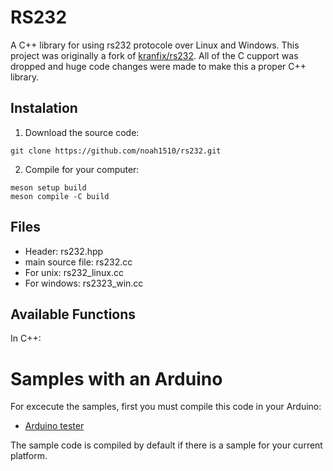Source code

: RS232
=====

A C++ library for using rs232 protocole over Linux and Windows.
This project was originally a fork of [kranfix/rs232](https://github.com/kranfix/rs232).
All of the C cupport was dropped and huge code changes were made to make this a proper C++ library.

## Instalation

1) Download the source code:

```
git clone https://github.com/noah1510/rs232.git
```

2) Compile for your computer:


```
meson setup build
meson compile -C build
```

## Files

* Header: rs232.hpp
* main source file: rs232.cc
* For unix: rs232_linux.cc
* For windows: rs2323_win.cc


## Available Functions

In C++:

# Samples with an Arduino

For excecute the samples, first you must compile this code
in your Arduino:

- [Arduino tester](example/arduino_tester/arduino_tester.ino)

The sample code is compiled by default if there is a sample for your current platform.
_ _ _ _ _
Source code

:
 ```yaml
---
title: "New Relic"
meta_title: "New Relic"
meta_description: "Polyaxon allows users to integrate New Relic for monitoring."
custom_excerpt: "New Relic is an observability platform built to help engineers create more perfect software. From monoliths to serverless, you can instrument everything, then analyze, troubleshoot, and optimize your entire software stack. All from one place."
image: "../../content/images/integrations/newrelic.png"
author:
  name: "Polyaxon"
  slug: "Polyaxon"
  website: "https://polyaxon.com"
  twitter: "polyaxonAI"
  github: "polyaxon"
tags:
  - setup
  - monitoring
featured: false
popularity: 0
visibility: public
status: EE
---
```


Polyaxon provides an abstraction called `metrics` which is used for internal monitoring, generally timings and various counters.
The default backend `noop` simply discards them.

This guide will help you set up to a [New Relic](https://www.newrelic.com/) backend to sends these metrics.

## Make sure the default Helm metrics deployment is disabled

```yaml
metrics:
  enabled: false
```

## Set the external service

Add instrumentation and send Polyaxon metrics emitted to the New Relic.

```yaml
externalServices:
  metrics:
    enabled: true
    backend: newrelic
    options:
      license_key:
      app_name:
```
_ _ _ _ _
__Aim of the task__
Give, as a single number, the count of lines in the material above that contain the string "backend".

__Task answer__
3